Find out more about training with Simmons & Simmons

AI’s role within the firm is closely tied to the broader concept of legal engineering, which seeks to bridge the gap between technology, data and legal expertise. Rather than viewing AI as a replacement for lawyers, the focus is on augmentation: “using technology to enhance how legal work is delivered,” as Lee puts it. One practical illustration of how this works in a contentious setting came during a mediation where the litigation team was dealing with an enormous volume of witness evidence at very short notice.

“Each statement ran to more than 100 pages and there simply was not enough time for the lawyers to read them all in full before cross-examination the following day,” Lee says. “Instead, data scientists were brought in to support the lawyers, building an algorithm capable of scanning every sentence across the statements. By statistically comparing them, the tool was able to identify anomalies and differences between witnesses, flagging points that could be explored in cross-examination. The technology did not replace legal judgment, but augmented it, allowing the lawyers to focus their preparation on the most significant inconsistencies in a timeframe that would otherwise have made that impossible.”

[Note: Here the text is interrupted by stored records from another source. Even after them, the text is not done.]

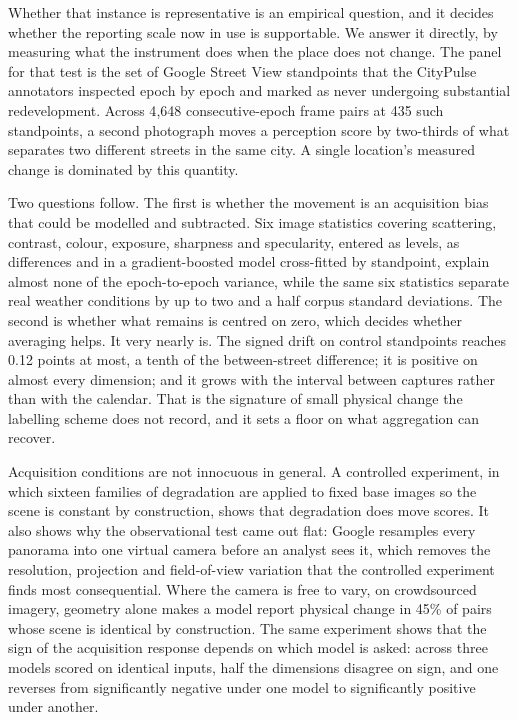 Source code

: Whether that instance is representative is an empirical question, and it decides
whether the reporting scale now in use is supportable. We answer it directly, by
measuring what the instrument does when the place does not change. The panel for
that test is the set of Google Street View standpoints that the CityPulse
annotators \citep{huang2024citypulse} inspected epoch by epoch and marked as
never undergoing substantial redevelopment. Across 4{,}648 consecutive-epoch
frame pairs at 435 such standpoints, a second photograph moves a perception
score by two-thirds of what separates two different streets in the same city. A
single location's measured change is dominated by this quantity.

Two questions follow. The first is whether the movement is an acquisition bias
that could be modelled and subtracted. Six image statistics covering scattering,
contrast, colour, exposure, sharpness and specularity, entered as levels, as
differences and in a gradient-boosted model cross-fitted by standpoint, explain
almost none of the epoch-to-epoch variance, while the same six statistics
separate real weather conditions by up to two and a half corpus standard
deviations. The second is whether what remains is centred on zero, which decides
whether averaging helps. It very nearly is. The signed drift on control
standpoints reaches 0.12 points at most, a tenth of the between-street
difference; it is positive on almost every dimension; and it grows with the
interval between captures rather than with the calendar. That is the signature
of small physical change the labelling scheme does not record, and it sets a
floor on what aggregation can recover.

Acquisition conditions are not innocuous in general. A controlled experiment, in
which sixteen families of degradation are applied to fixed base images so the
scene is constant by construction, shows that degradation does move scores. It
also shows why the observational test came out flat: Google resamples every
panorama into one virtual camera before an analyst sees it, which removes the
resolution, projection and field-of-view variation that the controlled
experiment finds most consequential. Where the camera is free to vary, on
crowdsourced imagery, geometry alone makes a model report physical change in
45\% of pairs whose scene is identical by construction. The same experiment
shows that the sign of the acquisition response depends on which model is asked:
across three models scored on identical inputs, half the dimensions disagree on
sign, and one reverses from significantly negative under one model to
significantly positive under another.


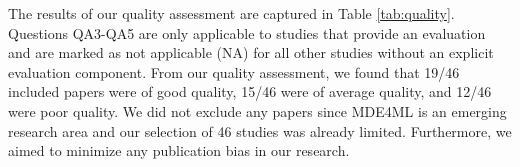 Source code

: The results of our quality assessment are captured in Table \ref{tab:quality}. Questions QA3-QA5 are only applicable to studies that provide an evaluation and are marked as not applicable (NA) for all other studies without an explicit evaluation component. From our quality assessment, we found that 19/46 included papers were of good quality, 15/46 were of average quality, and 12/46 were poor quality. We did not exclude any papers since MDE4ML is an emerging research area and our selection of 46 studies was already limited. Furthermore, we aimed to minimize any publication bias in our research. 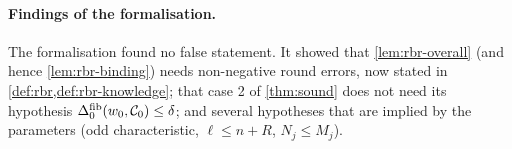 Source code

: \paragraph{Findings of the formalisation.}
The formalisation found no false statement. It showed that \cref{lem:rbr-overall} (and hence \cref{lem:rbr-binding}) needs non-negative round errors, now stated in \cref{def:rbr,def:rbr-knowledge}; that case 2 of \cref{thm:sound} does not need its hypothesis $\Delta^{\mathrm{fib}}_0(w_0, \Cc_0) \le \delta$; and several hypotheses that are implied by the parameters (odd characteristic, $\ell \le n + R$, $N_j \le M_j$).
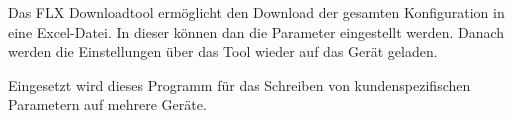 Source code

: Das FLX Downloadtool ermöglicht den Download der gesamten Konfiguration in eine Excel-Datei. In dieser können dan die Parameter eingestellt werden. Danach werden die Einstellungen über das Tool wieder auf das Gerät geladen.

Eingesetzt wird dieses Programm für das Schreiben von kundenspezifischen Parametern auf mehrere Geräte.
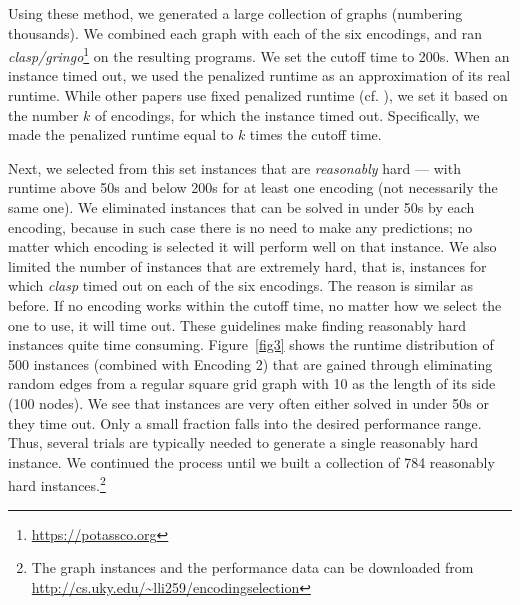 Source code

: \documentclass{new_tlp}
\begin{document}
Using these method, we generated a large collection of graphs (numbering
thousands). We combined each graph with each of the six encodings, and ran 
\emph{clasp/gringo}\footnote{\url{https://potassco.org}} on the resulting 
programs. We set the cutoff time to 200s. 
When an instance timed out, we used the penalized runtime as an approximation 
of its real runtime. While other papers use fixed penalized runtime (cf.
\cite{HoosLS14}), we set it based on the number $k$ of encodings,
for which the instance timed out. Specifically, we made the penalized runtime 
equal to $k$ times the cutoff time.

Next, we selected from this set instances that are \emph{reasonably} hard --- 
with runtime above 50s and below 200s for at least one encoding (not 
necessarily the same one). We eliminated instances that can be solved in 
under 50s by each encoding, because in such case there is no need to make 
any predictions; no matter which encoding is selected it will perform well 
on that instance. We also limited the number of instances that are extremely 
hard, that is, instances for which \emph{clasp} timed out on each of the 
six encodings. The reason is similar as before. If no encoding works within 
the cutoff time, no matter how we select the one to use, it will time out. 
These guidelines make finding reasonably hard instances quite time consuming. 
Figure~\ref{fig3} shows the runtime distribution of 500 instances (combined 
with Encoding 2) that are gained through eliminating random edges from a 
regular square grid graph with 10 as the length of its side (100 nodes). 
We see that instances are very often either solved in under 50s or they time 
out. Only a small fraction falls into the desired performance range. Thus,
several trials are typically needed to generate a single reasonably hard 
instance. We continued the process until we built a collection of 784 
reasonably hard instances.\footnote{The graph instances and the performance data can be downloaded from \url{http://cs.uky.edu/~lli259/encodingselection}}
\end{document}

Beyond supporting lawyers internally, Simmons & Simmons also works with clients to develop new ways of delivering legal services. This can include helping in-house legal and compliance teams use technology to triage work, automate documentation or improve access to information. In each case, AI is positioned as part of a wider toolkit aimed at improving efficiency and decision-making, rather than as a standalone fix.

Find out more about Simmons & Simmons’ AI Internship

Despite the enthusiasm surrounding AI, Lee is candid about the risks it poses to the profession. While issues such as hallucinations and ‘AI-Slop’ are well known, he highlights what he considers a deeper challenge. “The potential erosion of critical thinking. As the pace of work accelerates and AI-generated outputs become more common, there is a danger that lawyers struggle to retain and properly engage with the substance of their work,” he says.

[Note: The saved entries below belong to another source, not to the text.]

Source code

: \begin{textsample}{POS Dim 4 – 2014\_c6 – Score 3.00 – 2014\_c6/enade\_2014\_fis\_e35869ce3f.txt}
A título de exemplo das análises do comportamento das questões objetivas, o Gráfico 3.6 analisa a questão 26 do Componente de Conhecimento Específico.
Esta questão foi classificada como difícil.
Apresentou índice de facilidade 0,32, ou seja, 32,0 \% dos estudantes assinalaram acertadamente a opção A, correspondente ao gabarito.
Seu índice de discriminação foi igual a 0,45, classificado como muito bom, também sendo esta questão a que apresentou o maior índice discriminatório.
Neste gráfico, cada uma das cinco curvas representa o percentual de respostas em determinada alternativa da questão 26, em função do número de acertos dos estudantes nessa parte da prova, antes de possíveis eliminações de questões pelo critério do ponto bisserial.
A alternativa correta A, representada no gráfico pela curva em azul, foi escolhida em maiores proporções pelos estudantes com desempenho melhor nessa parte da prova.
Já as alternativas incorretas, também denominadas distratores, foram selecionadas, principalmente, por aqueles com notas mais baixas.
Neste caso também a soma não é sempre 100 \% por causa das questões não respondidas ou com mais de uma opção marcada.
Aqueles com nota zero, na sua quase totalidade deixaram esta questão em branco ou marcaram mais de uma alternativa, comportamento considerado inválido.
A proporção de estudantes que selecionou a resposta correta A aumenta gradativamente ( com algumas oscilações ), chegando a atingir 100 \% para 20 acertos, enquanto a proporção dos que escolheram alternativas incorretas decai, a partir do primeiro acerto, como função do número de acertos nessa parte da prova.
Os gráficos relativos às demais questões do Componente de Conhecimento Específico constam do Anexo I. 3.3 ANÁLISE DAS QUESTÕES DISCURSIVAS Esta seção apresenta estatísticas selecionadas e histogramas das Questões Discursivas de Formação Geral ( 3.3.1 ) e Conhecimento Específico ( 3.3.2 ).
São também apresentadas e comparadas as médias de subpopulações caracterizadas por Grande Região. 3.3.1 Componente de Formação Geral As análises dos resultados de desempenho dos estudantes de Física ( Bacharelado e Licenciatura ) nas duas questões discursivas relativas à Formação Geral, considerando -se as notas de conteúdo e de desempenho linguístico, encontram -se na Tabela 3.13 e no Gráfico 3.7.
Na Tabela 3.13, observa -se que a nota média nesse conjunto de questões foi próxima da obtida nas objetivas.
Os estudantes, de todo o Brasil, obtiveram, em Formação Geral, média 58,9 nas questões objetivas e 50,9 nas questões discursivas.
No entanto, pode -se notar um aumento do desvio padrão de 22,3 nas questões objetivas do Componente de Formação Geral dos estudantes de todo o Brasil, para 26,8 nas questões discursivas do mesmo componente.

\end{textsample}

These developments naturally raise broader questions about the fundamental ways in which law firms operate, such as the traditional reliance on billing for time spent. Adding to that, while concerns about job displacement are often raised, Lee suggests that technology is “much more likely to replace individual tasks than entire roles”. The lawyers who thrive will be those who “remain adaptable, inquisitive and capable of independent analysis,” according to Lee.

For students and future trainees navigating this changing landscape, the message is clear. AI is not something to ignore or fear, but neither is it something to defer thinking to. Lee’s advice is to “be critical and be curious”, and to continue practising the core skills that underpin legal work – “careful writing, structured argument and rigorous analysis”.